**** TASK INPUTS

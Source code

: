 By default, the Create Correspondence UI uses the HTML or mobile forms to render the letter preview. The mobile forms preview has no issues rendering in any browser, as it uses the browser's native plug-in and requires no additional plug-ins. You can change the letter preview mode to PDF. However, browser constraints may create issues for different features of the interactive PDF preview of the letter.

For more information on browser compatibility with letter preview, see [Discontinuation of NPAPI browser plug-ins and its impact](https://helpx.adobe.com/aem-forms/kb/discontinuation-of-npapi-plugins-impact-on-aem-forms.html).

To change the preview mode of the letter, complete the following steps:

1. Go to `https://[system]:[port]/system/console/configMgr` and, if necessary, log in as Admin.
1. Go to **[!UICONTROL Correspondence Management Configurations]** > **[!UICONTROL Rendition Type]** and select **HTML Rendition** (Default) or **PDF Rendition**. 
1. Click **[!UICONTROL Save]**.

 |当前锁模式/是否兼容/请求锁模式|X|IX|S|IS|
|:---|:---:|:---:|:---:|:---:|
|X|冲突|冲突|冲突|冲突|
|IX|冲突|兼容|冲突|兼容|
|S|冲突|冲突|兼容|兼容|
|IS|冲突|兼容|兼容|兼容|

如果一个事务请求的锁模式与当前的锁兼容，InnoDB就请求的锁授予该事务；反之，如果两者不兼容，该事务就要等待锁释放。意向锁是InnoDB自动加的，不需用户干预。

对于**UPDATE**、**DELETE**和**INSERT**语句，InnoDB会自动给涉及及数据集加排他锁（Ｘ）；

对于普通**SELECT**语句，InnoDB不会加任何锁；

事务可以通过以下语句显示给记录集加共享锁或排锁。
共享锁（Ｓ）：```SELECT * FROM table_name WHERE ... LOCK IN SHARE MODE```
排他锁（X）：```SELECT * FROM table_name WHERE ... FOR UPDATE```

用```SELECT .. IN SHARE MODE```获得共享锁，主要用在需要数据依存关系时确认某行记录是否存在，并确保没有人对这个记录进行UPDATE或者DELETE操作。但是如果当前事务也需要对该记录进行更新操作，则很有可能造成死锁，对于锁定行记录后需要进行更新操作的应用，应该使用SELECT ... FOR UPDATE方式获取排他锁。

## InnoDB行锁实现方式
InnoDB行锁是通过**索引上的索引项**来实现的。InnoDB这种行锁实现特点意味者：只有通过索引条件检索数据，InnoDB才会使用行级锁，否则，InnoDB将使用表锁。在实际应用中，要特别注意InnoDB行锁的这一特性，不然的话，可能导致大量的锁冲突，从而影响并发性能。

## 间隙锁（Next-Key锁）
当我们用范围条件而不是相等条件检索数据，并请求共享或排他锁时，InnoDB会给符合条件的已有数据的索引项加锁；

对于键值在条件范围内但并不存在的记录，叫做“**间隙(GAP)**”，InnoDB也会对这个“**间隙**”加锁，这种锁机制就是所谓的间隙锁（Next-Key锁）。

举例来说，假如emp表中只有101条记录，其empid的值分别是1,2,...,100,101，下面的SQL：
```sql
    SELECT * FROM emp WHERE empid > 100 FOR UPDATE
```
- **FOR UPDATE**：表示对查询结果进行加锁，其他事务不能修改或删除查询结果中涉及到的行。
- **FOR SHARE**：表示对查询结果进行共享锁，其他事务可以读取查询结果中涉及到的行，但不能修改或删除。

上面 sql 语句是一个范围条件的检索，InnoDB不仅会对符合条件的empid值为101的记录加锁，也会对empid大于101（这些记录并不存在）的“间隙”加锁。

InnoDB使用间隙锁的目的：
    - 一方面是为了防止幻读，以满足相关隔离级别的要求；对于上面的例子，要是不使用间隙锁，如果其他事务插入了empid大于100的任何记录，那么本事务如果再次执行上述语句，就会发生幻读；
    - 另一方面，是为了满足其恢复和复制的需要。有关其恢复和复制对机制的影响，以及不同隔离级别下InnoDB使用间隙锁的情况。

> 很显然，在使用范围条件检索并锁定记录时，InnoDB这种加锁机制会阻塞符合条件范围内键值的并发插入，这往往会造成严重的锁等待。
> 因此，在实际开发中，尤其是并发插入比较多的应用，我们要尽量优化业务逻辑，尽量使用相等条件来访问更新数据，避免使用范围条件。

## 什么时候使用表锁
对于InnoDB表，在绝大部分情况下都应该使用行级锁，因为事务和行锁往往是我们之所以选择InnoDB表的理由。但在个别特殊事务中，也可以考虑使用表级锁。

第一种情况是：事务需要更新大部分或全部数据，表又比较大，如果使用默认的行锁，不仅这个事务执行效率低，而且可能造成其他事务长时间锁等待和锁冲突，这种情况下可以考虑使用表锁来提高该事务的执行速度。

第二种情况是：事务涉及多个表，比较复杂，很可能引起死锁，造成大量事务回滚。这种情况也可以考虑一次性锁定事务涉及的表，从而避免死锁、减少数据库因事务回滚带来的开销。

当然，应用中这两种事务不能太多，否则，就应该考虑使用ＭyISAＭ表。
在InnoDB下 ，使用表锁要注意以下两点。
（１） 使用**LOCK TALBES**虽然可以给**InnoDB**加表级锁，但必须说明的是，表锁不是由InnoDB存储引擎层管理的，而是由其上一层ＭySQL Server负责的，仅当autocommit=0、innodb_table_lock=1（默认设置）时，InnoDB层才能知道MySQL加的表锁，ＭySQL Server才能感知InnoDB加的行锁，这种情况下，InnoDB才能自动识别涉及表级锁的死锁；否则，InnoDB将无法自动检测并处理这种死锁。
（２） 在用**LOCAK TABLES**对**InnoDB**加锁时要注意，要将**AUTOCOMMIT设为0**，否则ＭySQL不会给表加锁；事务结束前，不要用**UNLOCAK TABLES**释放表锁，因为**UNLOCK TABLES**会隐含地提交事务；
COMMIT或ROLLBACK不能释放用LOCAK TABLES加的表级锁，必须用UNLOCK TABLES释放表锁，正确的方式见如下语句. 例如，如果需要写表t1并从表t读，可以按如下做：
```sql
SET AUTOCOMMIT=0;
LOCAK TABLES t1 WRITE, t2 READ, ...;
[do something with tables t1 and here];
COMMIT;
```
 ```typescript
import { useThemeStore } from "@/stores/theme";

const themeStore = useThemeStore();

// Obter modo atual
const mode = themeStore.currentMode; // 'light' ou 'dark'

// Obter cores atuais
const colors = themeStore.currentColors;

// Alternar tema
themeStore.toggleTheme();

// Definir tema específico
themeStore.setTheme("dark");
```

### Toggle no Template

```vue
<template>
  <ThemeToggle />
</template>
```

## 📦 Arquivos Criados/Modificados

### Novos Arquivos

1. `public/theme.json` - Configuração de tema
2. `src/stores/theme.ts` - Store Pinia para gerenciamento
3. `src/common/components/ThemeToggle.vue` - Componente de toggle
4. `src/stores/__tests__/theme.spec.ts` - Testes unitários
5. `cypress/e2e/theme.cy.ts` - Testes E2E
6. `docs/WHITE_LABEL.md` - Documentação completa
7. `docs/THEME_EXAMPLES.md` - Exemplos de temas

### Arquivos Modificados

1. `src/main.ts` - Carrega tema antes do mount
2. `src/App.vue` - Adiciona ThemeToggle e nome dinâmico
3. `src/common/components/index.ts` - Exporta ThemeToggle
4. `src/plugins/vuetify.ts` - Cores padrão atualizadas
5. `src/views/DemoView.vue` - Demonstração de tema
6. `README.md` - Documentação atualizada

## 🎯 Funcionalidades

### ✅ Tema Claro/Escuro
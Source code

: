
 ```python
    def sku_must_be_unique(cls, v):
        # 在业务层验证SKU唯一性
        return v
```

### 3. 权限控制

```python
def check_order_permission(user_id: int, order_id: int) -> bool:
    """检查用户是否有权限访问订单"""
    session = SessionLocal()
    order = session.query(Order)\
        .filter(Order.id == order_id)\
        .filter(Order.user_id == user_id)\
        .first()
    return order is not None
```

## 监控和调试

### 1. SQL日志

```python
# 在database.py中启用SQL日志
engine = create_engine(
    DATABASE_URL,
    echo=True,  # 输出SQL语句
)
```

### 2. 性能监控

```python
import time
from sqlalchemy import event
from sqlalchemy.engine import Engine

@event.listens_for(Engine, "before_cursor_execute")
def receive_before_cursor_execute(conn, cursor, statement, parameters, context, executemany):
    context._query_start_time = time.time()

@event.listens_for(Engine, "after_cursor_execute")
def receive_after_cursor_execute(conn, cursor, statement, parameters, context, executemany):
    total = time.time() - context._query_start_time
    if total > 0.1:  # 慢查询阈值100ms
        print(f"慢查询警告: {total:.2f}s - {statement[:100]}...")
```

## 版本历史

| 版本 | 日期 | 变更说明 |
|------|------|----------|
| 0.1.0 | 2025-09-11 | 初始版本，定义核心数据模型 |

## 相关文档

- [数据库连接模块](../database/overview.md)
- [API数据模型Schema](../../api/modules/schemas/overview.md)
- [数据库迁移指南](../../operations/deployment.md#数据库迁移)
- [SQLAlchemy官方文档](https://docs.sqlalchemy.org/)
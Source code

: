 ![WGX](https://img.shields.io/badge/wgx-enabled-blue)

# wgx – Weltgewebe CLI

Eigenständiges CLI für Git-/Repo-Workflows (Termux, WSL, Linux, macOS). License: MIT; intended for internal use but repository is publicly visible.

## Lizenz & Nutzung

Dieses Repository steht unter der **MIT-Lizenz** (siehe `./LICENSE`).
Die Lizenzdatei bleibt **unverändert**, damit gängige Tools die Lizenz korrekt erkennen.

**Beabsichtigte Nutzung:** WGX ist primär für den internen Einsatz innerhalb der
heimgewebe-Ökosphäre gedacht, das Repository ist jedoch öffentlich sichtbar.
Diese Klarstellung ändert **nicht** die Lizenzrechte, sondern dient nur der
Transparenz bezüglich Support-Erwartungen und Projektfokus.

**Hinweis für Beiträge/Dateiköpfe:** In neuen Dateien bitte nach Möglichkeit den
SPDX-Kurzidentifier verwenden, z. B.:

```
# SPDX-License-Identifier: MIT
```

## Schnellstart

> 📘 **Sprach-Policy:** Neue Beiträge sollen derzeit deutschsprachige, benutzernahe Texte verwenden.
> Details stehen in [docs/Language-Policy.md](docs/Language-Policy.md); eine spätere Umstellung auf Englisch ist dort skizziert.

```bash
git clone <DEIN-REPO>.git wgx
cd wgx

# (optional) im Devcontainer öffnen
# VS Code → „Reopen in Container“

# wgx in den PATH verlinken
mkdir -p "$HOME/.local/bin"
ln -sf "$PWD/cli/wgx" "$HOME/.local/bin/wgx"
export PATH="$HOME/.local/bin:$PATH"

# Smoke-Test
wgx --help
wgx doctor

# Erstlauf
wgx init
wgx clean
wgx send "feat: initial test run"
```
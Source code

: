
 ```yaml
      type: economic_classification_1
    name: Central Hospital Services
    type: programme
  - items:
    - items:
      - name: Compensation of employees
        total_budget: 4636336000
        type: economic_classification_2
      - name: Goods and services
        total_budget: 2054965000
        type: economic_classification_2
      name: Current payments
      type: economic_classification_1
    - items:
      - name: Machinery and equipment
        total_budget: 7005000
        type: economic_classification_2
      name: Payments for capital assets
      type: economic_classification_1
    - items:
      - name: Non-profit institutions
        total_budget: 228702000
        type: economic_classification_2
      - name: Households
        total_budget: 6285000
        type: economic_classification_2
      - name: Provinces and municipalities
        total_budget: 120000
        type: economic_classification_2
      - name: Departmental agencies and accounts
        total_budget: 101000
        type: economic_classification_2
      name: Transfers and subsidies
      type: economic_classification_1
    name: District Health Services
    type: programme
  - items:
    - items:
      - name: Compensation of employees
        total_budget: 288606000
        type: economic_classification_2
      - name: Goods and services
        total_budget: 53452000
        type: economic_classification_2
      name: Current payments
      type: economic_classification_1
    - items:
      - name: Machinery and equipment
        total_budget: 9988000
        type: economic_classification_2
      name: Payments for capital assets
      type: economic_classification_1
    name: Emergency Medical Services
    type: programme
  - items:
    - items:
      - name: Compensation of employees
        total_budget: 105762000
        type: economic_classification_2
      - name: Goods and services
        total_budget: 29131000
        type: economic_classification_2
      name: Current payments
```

********

PROBLEM: Restate, please, word for word the span of records running from the first line to the line bearing "1. Click **[!UICONTROL Save]**.", both included, and nothing outside it.

EXERCISE RESULT:
Source code

: By default, the Create Correspondence UI uses the HTML or mobile forms to render the letter preview. The mobile forms preview has no issues rendering in any browser, as it uses the browser's native plug-in and requires no additional plug-ins. You can change the letter preview mode to PDF. However, browser constraints may create issues for different features of the interactive PDF preview of the letter.

For more information on browser compatibility with letter preview, see [Discontinuation of NPAPI browser plug-ins and its impact](https://helpx.adobe.com/aem-forms/kb/discontinuation-of-npapi-plugins-impact-on-aem-forms.html).

To change the preview mode of the letter, complete the following steps:

1. Go to `https://[system]:[port]/system/console/configMgr` and, if necessary, log in as Admin.
1. Go to **[!UICONTROL Correspondence Management Configurations]** > **[!UICONTROL Rendition Type]** and select **HTML Rendition** (Default) or **PDF Rendition**. 
1. Click **[!UICONTROL Save]**.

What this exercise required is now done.